Supplied entries
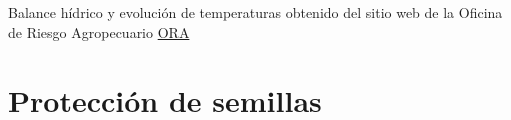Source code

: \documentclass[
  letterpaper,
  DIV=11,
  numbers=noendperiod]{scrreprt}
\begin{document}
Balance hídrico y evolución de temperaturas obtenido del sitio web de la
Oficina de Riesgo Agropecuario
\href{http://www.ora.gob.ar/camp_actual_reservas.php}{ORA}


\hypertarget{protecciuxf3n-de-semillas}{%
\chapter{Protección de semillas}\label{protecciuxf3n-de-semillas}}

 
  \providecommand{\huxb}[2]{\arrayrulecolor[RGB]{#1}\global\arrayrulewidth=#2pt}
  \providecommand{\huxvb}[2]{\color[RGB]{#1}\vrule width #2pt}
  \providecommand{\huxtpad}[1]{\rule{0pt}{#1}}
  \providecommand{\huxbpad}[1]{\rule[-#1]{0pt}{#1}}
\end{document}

...

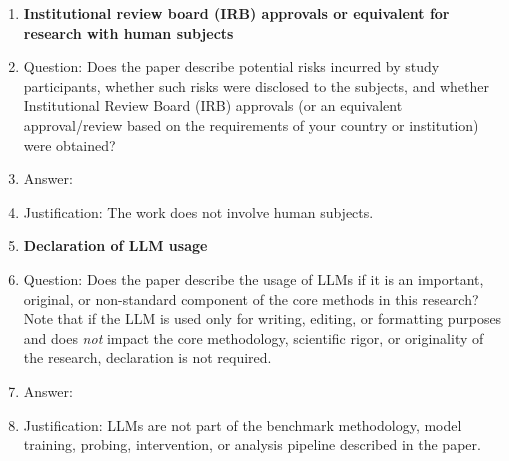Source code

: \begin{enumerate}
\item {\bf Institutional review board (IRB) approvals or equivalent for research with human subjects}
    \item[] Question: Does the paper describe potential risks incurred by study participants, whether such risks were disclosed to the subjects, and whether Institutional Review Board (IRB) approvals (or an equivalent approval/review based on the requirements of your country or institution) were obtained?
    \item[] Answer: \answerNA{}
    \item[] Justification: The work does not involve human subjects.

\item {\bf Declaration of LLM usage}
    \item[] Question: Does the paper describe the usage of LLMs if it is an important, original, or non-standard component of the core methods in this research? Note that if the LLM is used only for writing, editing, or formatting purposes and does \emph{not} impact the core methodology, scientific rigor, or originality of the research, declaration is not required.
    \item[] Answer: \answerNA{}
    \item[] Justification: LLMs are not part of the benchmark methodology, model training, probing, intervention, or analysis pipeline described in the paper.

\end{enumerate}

* * *

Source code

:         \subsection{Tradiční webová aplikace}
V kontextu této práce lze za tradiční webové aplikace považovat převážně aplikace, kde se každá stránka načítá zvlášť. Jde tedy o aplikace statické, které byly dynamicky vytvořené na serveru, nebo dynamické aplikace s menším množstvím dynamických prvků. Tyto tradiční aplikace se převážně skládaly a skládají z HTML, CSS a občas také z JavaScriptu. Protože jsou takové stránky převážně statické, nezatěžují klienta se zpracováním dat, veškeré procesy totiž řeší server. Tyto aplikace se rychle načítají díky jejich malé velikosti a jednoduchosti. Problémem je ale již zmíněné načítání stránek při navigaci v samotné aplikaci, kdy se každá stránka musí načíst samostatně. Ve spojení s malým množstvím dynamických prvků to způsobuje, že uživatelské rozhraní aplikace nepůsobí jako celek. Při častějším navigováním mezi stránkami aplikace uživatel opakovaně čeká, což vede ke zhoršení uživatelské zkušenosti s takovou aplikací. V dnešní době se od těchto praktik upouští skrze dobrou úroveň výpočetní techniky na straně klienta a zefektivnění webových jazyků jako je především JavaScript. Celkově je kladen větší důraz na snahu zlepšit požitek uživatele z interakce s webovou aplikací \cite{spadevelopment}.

Exercise description
Please find each line in the records above that holds the word "Question", and copy it.

Expected output
    \item[] Question: Does the paper describe potential risks incurred by study participants, whether such risks were disclosed to the subjects, and whether Institutional Review Board (IRB) approvals (or an equivalent approval/review based on the requirements of your country or institution) were obtained?
    \item[] Question: Does the paper describe the usage of LLMs if it is an important, original, or non-standard component of the core methods in this research? Note that if the LLM is used only for writing, editing, or formatting purposes and does \emph{not} impact the core methodology, scientific rigor, or originality of the research, declaration is not required.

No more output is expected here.